Saturday, March 8, 2014

Take it easy on them...

When I was in my first year of teaching I remember having difficulty with some of the kids in class.  I was frustrated because they weren’t getting their work done, didn’t show much effort, lacked focus, and were in each other’s space on a consistent basis.  I remember calling my mom to let her know that the new job was hard and the kids were having the aforementioned issues.  She told me to keep working and it would be fine. So…I kept working, but I still saw the same thing out of the kids.  About a week after our conversation, she left the following message on my answering machine (yep…it was an actual machine at that time!)…
“Joe lacks focus.  He has the potential, but procrastinates and rarely gets his work done on time.  He needs to show more effort to improve.  He also needs to keep his hands and feet to himself.” Then she said… “You turned out ok…take it easy on the kids”.
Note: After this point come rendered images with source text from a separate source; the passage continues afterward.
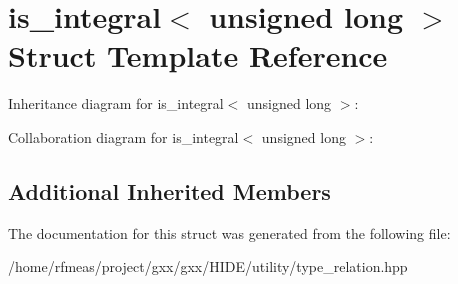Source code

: \hypertarget{structis__integral_3_01unsigned_01long_01_4}{}\section{is\+\_\+integral$<$ unsigned long $>$ Struct Template Reference}
\label{structis__integral_3_01unsigned_01long_01_4}


Inheritance diagram for is\+\_\+integral$<$ unsigned long $>$\+:


Collaboration diagram for is\+\_\+integral$<$ unsigned long $>$\+:
\subsection*{Additional Inherited Members}


The documentation for this struct was generated from the following file\+:\begin{DoxyCompactItemize}
\item 
/home/rfmeas/project/gxx/gxx/\+H\+I\+D\+E/utility/type\+\_\+relation.\+hpp\end{DoxyCompactItemize}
It is funny that listening to an excerpt from my elementary report card completely changed my outlook on the classroom.  As an elementary kid I knew I was more of a burden than a prize in the classroom.  I needed a stage, and our classroom didn’t have one…so, I created my own.  The needs I had as a learner were definitely in contrast to what my teacher had for the class.  I often think back to that time when kids are struggling.  Clearly their need is not being met…and it is our job to find a way to engage them in the process. I had a number of students in that first class that needed to be engaged in a different manner.  I think the opportunity to learn from my own experience helped restore a positive outlook on what was happening in the classroom.
The cold weather…time inside the building…and shortened days
always makes for an interesting February.  The last month has been exceptionally difficult on kids as the temperatures have been ridiculous.  I never thought I would see -45 and am fine if we don’t ever see it again.  With kids cooped up in classrooms and unable to get outside I think it is natural to see them get agitated a little easier than normal.  The group of Crickets we work with on a daily basis are phenomenal…I am constantly astounded by their work ethic and the support of their families.  We are in a very lucky place.  Having said that…they are still kids and kids make mistakes.  I think our staff does a great job of looking at the environment of the action rather than the action itself.  This allows us to adjust the situation, rather than shift blame.  PBIS data has been great in this regard.
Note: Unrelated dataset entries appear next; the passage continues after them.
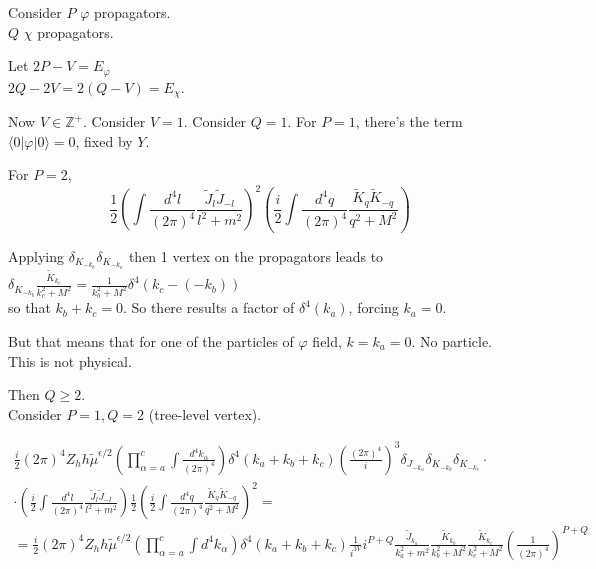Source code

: \documentclass[twoside]{amsart}
\begin{document}
\noindent Consider $P$ $\varphi$ propagators.  \\
\phantom{Consider} $Q$ $\chi$ propagators.  

\noindent Let $2P - V = E_{\varphi}$ \\
\phantom{Let} $2Q - 2V = 2(Q-V) = E_{\chi}$.

Now $V \in \mathbb{Z}^+$.  Consider $V=1$.  Consider $Q=1$.  For $P=1$, there's the term $\langle 0 | \varphi | 0 \rangle =0$, fixed by $Y$.  

For $P=2$,
\[
\frac{1}{2} \left( \int \frac{ d^4l }{ (2\pi)^4} \frac{ \widetilde{J}_l \widetilde{J}_{-l} }{ l^2 + m^2 } \right)^2  \left( \frac{i}{2} \int \frac{ d^4q }{ (2\pi)^4} \frac{ \widetilde{K}_q \widetilde{K}_{-q} }{ q^2 + M^2 } \right) 
\]


Applying $\delta_{K_{-k_b}} \delta_{K_{-k_a}}$ then 1 vertex on the propagators leads to \\
$\delta_{K_{-k_b}} \frac{ \widetilde{K}_{k_c}}{ k_c^2  + M^2 } = \frac{1}{ k_b^2 + M^2 } \delta^4(k_c - (-k_b))$ \\
so that $k_b+k_c =0$.  So there results a factor of $\delta^4(k_a)$, forcing $k_a = 0$.  

But that means that for one of the particles of $\varphi$ field, $k=k_a =0$.  No particle.  This is not physical.  

Then $Q \geq 2$.   \\
Consider $P =1, Q=2$ (tree-level vertex).  

\[
\begin{gathered}
  \frac{i}{2} (2\pi)^4 Z_h h \widetilde{\mu}^{\epsilon/2} \left( \prod_{\alpha = a}^c \int \frac{d^4k_{\alpha}}{ (2\pi)^4} \right) \delta^4(k_a+k_b +k_c)  \left( \frac{ (2\pi)^4}{ i} \right)^3 \delta_{J_{-k_a}} \delta_{K_{-k_b} } \delta_{K_{-k_c}} \cdot \\ 
  \cdot \left( \frac{i}{2} \int \frac{d^4l}{(2\pi)^4} \frac{ \widetilde{J}_l \widetilde{J}_{-l}}{ l^2 + m^2 } \right) \frac{1}{2} \left( \frac{i}{2} \int \frac{d^4q}{ (2\pi)^4} \frac{ \widetilde{K}_q \widetilde{K}_{-q} }{ q^2 + M^2 } \right)^2 = \\
  = \frac{i}{2} (2\pi)^4 Z_h h \widetilde{\mu}^{\epsilon/2} \left( \prod_{\alpha = a}^c \int d^4k_{\alpha} \right) \delta^4(k_a+k_b+k_c) \frac{1}{ i^{3V} } i^{P +Q} \frac{ \widetilde{J}_{k_a}}{ k_a^2  +m^2} \frac{ \widetilde{K}_{k_b}}{ k_b^2  +M^2} \frac{ \widetilde{K}_{k_c}}{ k_c^2  +M^2} \left( \frac{1}{ (2\pi)^4} \right)^{P+Q}
\end{gathered}
\]
\end{document}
The environment of the classroom is largely determined by the actions and attitude of the adult in that space.  We have to set the tone in our classrooms…and it has to be an inviting place for all.  In the end, the environment of the classroom will be determined by the feelings students have in that area and whether or not they feel like they will have success. That success may come at a much later date…but they need to feel like it is possible.  Go Crickets.